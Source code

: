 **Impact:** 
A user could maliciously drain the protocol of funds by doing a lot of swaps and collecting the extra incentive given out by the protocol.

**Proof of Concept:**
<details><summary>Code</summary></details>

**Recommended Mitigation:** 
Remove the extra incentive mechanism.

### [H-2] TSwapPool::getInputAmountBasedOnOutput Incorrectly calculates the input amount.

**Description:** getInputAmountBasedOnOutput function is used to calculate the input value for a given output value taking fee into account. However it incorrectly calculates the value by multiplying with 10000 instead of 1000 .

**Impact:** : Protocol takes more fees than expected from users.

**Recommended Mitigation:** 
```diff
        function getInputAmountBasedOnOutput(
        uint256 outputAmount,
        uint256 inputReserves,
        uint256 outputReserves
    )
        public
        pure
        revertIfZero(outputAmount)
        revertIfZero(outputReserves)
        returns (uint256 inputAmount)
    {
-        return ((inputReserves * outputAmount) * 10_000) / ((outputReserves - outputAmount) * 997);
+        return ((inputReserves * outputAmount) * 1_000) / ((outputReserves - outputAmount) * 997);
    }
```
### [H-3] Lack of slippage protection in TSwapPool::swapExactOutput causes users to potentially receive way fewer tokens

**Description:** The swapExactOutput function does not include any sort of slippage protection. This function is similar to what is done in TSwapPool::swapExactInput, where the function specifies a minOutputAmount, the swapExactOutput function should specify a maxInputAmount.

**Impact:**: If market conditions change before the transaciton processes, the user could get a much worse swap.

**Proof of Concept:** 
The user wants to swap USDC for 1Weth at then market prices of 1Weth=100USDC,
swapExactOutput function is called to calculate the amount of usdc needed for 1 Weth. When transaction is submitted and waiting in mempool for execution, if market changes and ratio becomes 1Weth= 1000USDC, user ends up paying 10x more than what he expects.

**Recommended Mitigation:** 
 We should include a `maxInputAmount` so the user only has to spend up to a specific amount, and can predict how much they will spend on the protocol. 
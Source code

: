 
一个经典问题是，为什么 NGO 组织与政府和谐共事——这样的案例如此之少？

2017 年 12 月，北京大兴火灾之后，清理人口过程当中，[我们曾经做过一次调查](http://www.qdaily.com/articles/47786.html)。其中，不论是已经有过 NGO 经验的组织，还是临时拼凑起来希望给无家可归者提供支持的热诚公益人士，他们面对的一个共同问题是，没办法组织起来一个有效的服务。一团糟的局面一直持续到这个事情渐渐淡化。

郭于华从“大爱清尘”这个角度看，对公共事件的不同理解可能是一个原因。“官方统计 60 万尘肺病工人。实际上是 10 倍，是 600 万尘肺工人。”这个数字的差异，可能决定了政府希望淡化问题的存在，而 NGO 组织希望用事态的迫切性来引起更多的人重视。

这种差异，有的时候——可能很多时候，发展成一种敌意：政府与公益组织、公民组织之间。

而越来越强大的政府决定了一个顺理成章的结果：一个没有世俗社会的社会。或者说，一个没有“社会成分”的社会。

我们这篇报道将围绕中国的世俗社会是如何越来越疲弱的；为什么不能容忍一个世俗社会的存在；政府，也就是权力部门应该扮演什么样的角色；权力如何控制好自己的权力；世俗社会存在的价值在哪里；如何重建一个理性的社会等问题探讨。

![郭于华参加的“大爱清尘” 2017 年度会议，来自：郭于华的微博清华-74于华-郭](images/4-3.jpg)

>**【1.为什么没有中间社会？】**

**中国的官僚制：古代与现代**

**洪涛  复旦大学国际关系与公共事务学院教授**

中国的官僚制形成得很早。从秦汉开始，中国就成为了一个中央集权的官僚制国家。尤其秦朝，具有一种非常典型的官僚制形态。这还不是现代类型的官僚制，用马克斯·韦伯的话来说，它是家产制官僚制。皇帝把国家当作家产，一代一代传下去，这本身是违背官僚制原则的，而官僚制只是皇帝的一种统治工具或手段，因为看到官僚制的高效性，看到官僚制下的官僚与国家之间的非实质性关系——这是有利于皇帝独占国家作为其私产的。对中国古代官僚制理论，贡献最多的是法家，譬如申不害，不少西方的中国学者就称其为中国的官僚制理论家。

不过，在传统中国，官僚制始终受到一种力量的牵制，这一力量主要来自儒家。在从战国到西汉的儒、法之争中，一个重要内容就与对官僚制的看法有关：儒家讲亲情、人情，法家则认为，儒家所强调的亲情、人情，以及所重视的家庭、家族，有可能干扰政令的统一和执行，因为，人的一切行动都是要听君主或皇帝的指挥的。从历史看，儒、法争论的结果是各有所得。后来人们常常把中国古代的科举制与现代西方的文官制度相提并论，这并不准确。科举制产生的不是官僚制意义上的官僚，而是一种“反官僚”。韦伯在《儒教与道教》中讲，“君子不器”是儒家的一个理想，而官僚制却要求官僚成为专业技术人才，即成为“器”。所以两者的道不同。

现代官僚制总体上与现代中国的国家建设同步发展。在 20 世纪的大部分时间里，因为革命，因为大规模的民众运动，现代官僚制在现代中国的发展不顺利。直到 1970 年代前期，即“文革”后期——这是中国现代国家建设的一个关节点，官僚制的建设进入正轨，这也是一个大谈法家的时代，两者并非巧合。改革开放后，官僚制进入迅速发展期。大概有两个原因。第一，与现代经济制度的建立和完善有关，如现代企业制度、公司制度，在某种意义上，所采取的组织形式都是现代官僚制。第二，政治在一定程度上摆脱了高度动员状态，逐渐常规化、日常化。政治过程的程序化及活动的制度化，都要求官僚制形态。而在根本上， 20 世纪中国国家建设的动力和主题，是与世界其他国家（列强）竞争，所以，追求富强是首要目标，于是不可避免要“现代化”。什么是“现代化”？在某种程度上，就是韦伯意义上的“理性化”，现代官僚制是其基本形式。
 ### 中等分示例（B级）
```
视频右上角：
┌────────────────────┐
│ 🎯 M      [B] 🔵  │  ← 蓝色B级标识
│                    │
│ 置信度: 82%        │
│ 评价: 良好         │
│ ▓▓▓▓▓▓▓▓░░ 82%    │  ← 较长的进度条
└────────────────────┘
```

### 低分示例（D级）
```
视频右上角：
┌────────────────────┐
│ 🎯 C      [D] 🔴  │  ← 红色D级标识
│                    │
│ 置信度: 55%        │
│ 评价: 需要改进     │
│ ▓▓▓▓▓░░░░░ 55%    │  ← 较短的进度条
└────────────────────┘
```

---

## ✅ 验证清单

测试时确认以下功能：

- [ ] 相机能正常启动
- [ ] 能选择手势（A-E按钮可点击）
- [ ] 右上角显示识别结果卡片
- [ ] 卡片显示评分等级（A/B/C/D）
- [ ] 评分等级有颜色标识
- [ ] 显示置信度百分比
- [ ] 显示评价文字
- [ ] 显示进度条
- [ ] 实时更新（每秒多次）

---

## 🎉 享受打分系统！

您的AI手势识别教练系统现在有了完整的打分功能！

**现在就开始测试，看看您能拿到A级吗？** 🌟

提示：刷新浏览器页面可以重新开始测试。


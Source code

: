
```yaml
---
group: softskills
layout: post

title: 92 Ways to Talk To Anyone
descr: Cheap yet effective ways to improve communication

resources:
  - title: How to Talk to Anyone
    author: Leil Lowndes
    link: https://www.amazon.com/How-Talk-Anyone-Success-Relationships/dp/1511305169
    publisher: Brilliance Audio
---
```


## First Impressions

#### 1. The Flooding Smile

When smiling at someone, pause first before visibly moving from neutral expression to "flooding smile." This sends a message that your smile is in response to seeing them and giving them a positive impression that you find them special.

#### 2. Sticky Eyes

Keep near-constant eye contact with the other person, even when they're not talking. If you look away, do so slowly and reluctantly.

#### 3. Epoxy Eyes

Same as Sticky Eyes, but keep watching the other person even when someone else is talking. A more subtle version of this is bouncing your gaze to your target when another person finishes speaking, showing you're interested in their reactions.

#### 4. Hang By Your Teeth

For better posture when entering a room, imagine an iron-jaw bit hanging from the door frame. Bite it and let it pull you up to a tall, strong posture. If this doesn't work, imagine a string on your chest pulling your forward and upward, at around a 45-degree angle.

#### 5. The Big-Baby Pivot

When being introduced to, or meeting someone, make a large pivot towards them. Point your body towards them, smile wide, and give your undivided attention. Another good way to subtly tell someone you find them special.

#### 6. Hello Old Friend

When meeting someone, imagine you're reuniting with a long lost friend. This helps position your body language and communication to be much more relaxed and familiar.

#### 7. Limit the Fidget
____
Out of the listing above, reproduce exactly the lines from the one with "Keep near-constant eye" up to and including the one with "#### 3. Epoxy Eyes".

Keep near-constant eye contact with the other person, even when they're not talking. If you look away, do so slowly and reluctantly.

#### 3. Epoxy Eyes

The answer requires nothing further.